Analyze aggregated and interdependency risk for systems that have obvious business criticality.
This begs the question of what is obvious and to whom. A good quote comes from Virgil Gligor who, when discussing a computer security-related issue said:
Things in information protection are complex and only become obvious once you have studied then for a long time. An alternative is to get more systematic and use checklists or similar tools that cover the issues.
Do a periodic risk aggregation and interdependency analysis and mitigate problems on a scheduled basis.
Any enterprise that is large enough to warrant redundancy and in which a systematic change control process is not in place will fall into this category. If a strong and systematic change control process is used, then it will also include this coverage.
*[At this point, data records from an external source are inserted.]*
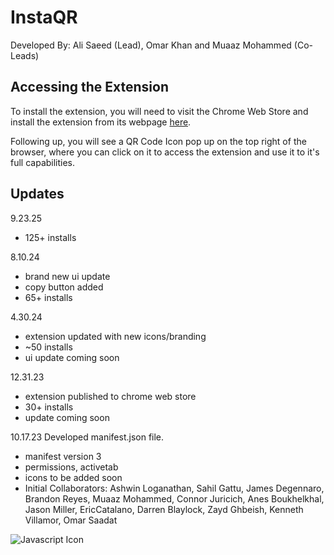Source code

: # InstaQR

Developed By: Ali Saeed (Lead), Omar Khan and Muaaz Mohammed (Co-Leads)


## Accessing the Extension
To install the extension, you will need to visit the Chrome Web Store and install the extension from its webpage [here](https://chromewebstore.google.com/detail/instaqr/ckncoamjholdpofaihocckhlioabjppp).

Following up, you will see a QR Code Icon pop up on the top right of the browser, where you can click on it to access the extension and use it to it's full capabilities.

## Updates

9.23.25
- 125+ installs

8.10.24
- brand new ui update
- copy button added
- 65+ installs

4.30.24
- extension updated with new icons/branding
- ~50 installs
- ui update coming soon

12.31.23
- extension published to chrome web store
- 30+ installs
- update coming soon

10.17.23
Developed manifest.json file.
- manifest version 3
- permissions, activetab
- icons to be added soon
- Initial Collaborators: Ashwin Loganathan, Sahil Gattu, James Degennaro, Brandon Reyes, Muaaz Mohammed, Connor Juricich, Anes Boukhelkhal, Jason Miller, EricCatalano, Darren Blaylock, Zayd Ghbeish, Kenneth Villamor, Omar Saadat

![Javascript Icon](https://raw.githubusercontent.com/mahozad/mahozad/45bd308d6ad117c69c42e54d29d80f583b7e86cc/stackoverflow/javascript-logo-20.svg)
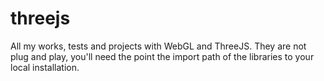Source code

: threejs
=======
All my works, tests and projects with WebGL and ThreeJS. They are not plug and play, you'll need the point
the import path of the libraries to your local installation.
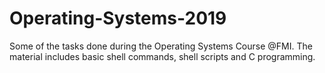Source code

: # Operating-Systems-2019
Some of the tasks done during the Operating Systems Course @FMI. The material includes basic shell commands, shell scripts and  C  programming.

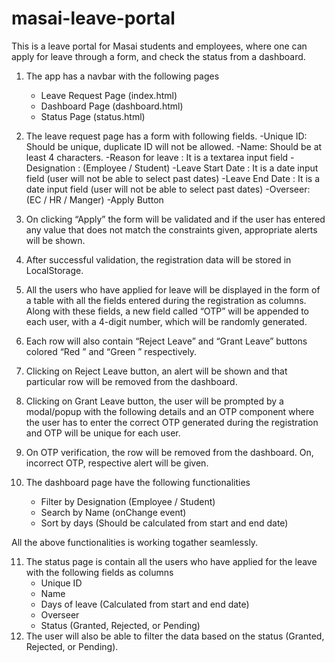 # masai-leave-portal

This is a leave portal for Masai students and employees, where one can apply for leave through a form, and check the status from a dashboard.

1. The app has a navbar with the following pages

   - Leave Request Page (index.html)
   - Dashboard Page (dashboard.html)
   - Status Page (status.html)

2. The leave request page has a form with following fields.
   -Unique ID: Should be unique, duplicate ID will not be allowed.
   -Name: Should be at least 4 characters.
   -Reason for leave : It is a textarea input field
   -Designation : (Employee / Student)
   -Leave Start Date : It is a date input field (user will not be able to select past dates)
   -Leave End Date : It is a date input field (user will not be able to select past dates)
   -Overseer: (EC / HR / Manger)
   -Apply Button

3. On clicking “Apply” the form will be validated and if the user has entered any value that does not match the constraints given, appropriate alerts will be shown.

4. After successful validation, the registration data will be stored in LocalStorage.

5. All the users who have applied for leave will be displayed in the form of a table with all the fields entered during the registration as columns. Along with these fields, a new field called “OTP” will be appended to each user, with a 4-digit number, which will be randomly generated.

6. Each row will also contain “Reject Leave” and “Grant Leave” buttons colored “Red ” and “Green ” respectively.

7. Clicking on Reject Leave button, an alert will be shown and that particular row will be removed from the dashboard.

8. Clicking on Grant Leave button, the user will be prompted by a modal/popup with the following details and an OTP component where the user has to enter the correct OTP generated during the registration and OTP will be unique for each user.

9. On OTP verification, the row will be removed from the dashboard. On, incorrect OTP, respective alert will be given.

10. The dashboard page have the following functionalities
    - Filter by Designation (Employee / Student)
    - Search by Name (onChange event)
    - Sort by days (Should be calculated from start and end date)

All the above functionalities is working togather seamlessly.

11. The status page is contain all the users who have applied for the leave with the following fields as columns
    - Unique ID
    - Name
    - Days of leave (Calculated from start and end date)
    - Overseer
    - Status (Granted, Rejected, or Pending)
12. The user will also be able to filter the data based on the status (Granted, Rejected, or Pending).
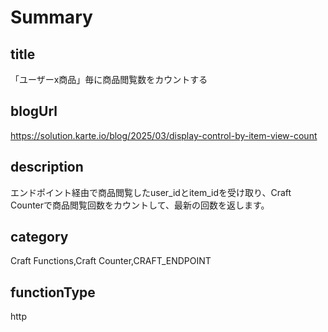 # Summary

## title
「ユーザーx商品」毎に商品閲覧数をカウントする

## blogUrl
https://solution.karte.io/blog/2025/03/display-control-by-item-view-count

## description
エンドポイント経由で商品閲覧したuser_idとitem_idを受け取り、Craft Counterで商品閲覧回数をカウントして、最新の回数を返します。

## category
Craft Functions,Craft Counter,CRAFT_ENDPOINT

## functionType
http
Periodic review is appropriate through the audit process, but unnecessary from a security execution perspective because it is already covered in real-time by the change management process.
Fully integrate risk aggregation and interdependency into operations and change management practices.
This approach is preferred for medium and high risk environments that should be under strong change controls and thus should deal with risk aggregation issues effectively as part of their normal protection processes.
Risk aggregation and interdependency defenses are really the reason that redundancy is used, but some issues, like backups and multiple data centers are more obvious than other risk aggregation issues like localization and employee dependencies. A full scale risk aggregation analysis is reasonable and prudent for medium sized businesses and mandatory for large enterprises and public companies.
Risk aggregation should generally consider all of the interdependencies of business utility. This includes but is not limited to; people, programs, data, libraries, files, input and output, operating systems, configurations, domain name services, identity management services, back end processing and storage, protocols, platforms, networks, wires, routing, access, power, cooling, heating, air, communications, government, environment, supplies, safety, health, and facilities. Each of these aggregate risks due to multiple uses and all of those uses have to be summed in order to understand the risks associated with integrity, availability, confidentiality, use control, and accountability and the lack thereof that may result from any identifiable failure modes.